Exercise aim: Copy out each line of the listing that has the word "capabilities" in it.
+++ Data to use
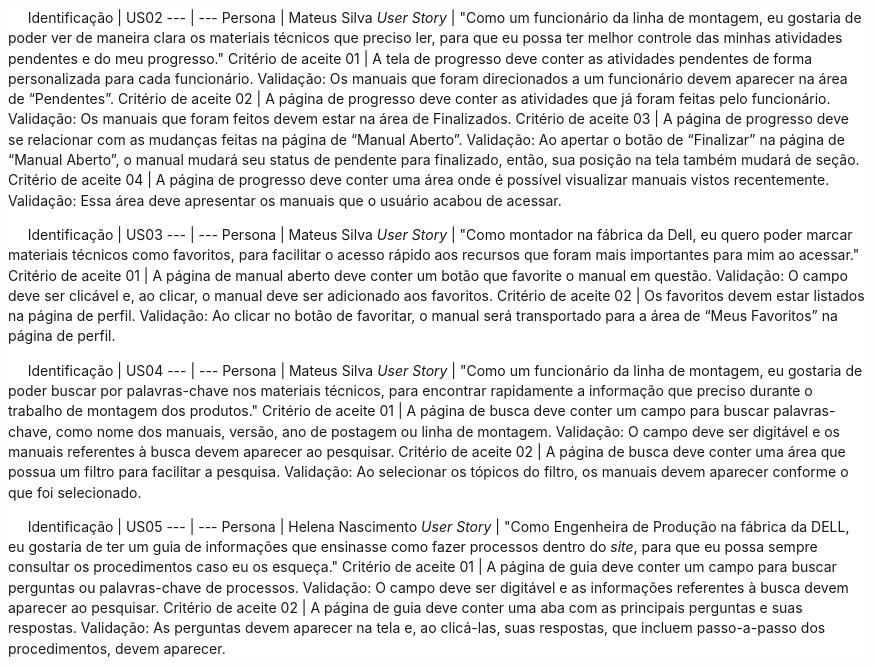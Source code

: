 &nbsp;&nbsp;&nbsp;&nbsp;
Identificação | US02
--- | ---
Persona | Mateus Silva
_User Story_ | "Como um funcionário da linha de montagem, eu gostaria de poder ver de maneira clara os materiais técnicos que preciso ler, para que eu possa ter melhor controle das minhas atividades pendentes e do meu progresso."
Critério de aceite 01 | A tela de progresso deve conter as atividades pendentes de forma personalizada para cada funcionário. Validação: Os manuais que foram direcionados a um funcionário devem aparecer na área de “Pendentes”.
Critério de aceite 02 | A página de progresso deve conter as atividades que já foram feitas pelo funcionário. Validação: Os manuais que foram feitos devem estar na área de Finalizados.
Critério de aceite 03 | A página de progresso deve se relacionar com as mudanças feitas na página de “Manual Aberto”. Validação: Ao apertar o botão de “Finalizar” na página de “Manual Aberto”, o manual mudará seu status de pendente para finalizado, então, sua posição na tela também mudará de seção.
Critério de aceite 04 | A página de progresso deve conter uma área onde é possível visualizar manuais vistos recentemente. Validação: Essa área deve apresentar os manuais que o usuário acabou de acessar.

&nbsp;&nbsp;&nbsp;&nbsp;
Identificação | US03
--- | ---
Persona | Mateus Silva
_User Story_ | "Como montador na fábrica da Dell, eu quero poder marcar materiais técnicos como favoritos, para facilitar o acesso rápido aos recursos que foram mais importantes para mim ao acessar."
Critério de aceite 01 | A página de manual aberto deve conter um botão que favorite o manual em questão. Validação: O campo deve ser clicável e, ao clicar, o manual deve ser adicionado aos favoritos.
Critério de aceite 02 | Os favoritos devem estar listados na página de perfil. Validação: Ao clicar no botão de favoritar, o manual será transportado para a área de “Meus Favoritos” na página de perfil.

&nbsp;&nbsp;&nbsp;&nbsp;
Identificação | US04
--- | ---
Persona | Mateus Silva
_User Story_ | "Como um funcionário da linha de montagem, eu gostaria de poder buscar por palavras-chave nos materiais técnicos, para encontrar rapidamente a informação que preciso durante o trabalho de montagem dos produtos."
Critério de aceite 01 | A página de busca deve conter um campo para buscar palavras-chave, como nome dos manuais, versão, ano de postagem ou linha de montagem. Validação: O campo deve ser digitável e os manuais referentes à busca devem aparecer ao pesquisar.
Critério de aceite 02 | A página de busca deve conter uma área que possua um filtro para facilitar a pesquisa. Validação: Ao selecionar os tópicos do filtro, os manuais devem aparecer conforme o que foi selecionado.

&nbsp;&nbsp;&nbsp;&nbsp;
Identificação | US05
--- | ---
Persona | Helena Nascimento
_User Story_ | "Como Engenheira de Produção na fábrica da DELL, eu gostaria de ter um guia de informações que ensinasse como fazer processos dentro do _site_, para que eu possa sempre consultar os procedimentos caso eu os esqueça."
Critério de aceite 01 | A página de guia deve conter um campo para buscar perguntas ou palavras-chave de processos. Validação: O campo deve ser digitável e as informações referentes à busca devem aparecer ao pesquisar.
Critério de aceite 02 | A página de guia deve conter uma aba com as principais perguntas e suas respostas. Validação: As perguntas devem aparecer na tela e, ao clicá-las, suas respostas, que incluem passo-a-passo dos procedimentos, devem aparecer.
++++++
+++ Data to use
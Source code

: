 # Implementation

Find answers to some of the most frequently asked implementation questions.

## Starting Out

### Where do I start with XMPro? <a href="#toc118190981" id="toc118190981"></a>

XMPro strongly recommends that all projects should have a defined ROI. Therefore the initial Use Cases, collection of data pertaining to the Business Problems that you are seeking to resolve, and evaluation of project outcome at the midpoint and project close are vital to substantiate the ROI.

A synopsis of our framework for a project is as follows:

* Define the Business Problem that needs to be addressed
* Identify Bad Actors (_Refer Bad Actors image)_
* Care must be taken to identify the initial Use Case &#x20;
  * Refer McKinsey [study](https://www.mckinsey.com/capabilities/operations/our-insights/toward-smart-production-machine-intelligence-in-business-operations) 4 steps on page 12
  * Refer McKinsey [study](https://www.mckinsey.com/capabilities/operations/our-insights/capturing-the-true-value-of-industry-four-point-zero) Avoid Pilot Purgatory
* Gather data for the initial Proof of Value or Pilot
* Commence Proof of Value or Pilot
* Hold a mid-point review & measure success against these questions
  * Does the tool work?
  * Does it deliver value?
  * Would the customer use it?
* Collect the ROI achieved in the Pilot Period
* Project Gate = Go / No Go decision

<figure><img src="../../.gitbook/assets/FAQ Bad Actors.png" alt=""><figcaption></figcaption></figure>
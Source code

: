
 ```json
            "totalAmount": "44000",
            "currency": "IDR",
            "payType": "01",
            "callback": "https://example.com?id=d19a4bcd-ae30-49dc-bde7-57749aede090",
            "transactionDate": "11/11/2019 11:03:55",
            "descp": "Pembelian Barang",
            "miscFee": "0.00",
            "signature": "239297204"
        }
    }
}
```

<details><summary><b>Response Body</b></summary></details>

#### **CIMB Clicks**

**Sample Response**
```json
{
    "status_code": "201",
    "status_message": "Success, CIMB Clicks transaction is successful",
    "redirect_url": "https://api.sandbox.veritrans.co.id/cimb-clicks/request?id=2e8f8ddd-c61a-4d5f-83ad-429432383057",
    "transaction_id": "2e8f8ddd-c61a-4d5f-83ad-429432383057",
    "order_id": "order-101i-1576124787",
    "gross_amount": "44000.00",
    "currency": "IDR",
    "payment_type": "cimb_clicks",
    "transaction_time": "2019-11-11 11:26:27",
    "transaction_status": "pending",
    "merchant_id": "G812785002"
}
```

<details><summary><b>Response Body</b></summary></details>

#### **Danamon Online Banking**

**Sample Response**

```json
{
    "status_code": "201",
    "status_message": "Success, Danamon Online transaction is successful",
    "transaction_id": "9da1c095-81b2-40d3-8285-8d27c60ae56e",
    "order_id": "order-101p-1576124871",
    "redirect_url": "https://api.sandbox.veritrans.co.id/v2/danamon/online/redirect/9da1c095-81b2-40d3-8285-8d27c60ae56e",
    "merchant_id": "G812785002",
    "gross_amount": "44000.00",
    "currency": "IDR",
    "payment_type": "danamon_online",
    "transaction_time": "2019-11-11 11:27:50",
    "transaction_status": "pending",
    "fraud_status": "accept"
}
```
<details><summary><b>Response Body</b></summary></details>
++++++
+++ Data to use
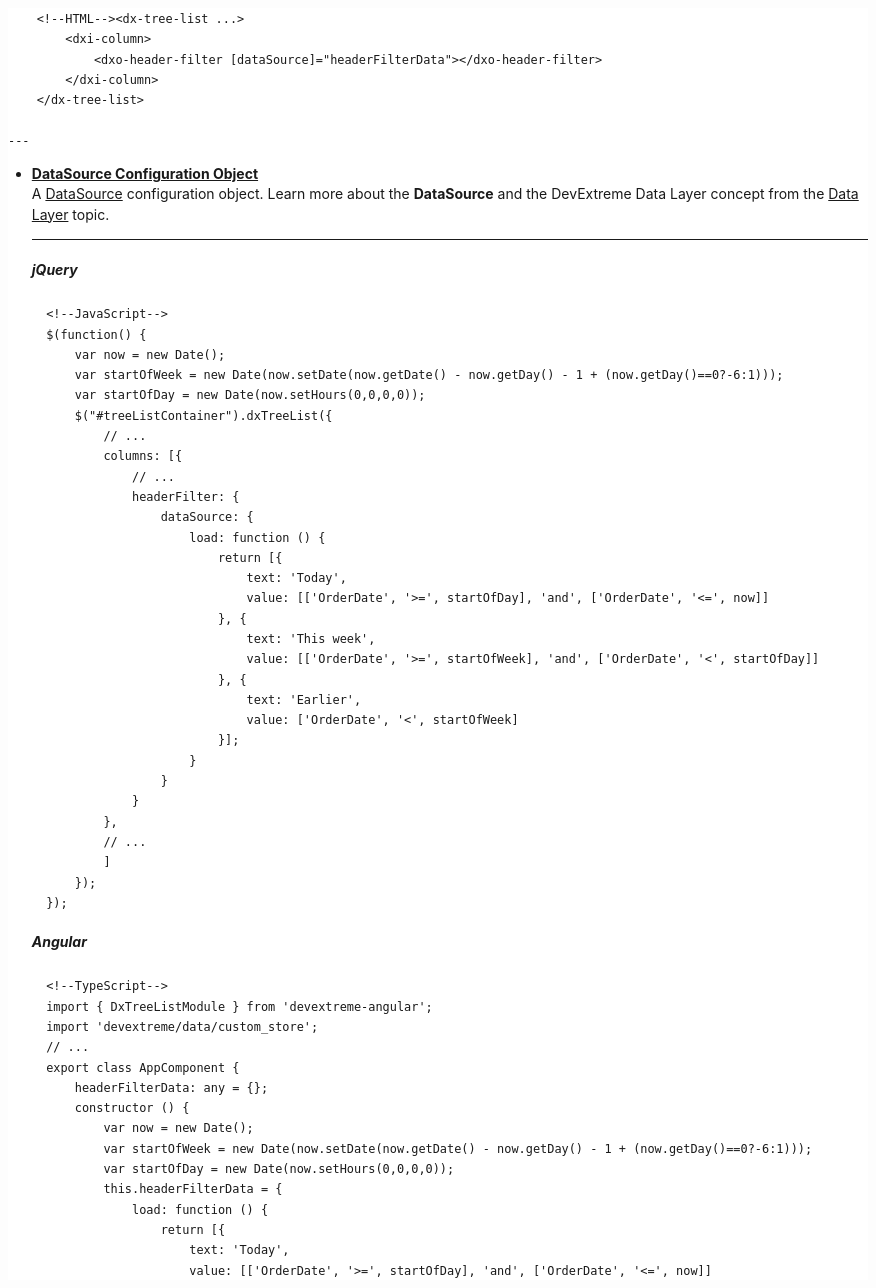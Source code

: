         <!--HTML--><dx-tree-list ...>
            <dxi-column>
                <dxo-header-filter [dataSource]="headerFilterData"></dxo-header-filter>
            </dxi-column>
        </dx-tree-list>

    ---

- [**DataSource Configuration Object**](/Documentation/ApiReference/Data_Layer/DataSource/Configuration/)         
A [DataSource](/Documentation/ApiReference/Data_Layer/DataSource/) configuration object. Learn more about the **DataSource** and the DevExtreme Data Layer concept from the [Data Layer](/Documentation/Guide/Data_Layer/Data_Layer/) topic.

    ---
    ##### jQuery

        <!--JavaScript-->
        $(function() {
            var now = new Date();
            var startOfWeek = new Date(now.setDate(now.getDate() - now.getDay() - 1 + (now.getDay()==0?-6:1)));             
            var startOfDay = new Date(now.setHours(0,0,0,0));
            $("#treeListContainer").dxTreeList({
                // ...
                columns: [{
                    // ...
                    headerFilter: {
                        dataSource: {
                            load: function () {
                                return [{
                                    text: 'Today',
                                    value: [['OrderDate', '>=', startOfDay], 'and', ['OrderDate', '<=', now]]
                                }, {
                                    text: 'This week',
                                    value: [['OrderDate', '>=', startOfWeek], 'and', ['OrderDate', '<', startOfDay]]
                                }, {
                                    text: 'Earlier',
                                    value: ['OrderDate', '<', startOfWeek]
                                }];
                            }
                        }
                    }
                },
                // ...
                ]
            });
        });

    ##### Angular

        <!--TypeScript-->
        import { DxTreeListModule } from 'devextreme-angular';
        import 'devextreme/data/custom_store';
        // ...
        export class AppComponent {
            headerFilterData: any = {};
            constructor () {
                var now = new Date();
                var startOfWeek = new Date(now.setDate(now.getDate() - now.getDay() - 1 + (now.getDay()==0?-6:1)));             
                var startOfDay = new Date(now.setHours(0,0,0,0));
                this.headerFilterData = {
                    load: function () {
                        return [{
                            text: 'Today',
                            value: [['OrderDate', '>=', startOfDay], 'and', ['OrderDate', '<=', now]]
++++++
Written solution:
  * Refer McKinsey [study](https://www.mckinsey.com/capabilities/operations/our-insights/toward-smart-production-machine-intelligence-in-business-operations) 4 steps on page 12
  * Refer McKinsey [study](https://www.mckinsey.com/capabilities/operations/our-insights/capturing-the-true-value-of-industry-four-point-zero) Avoid Pilot Purgatory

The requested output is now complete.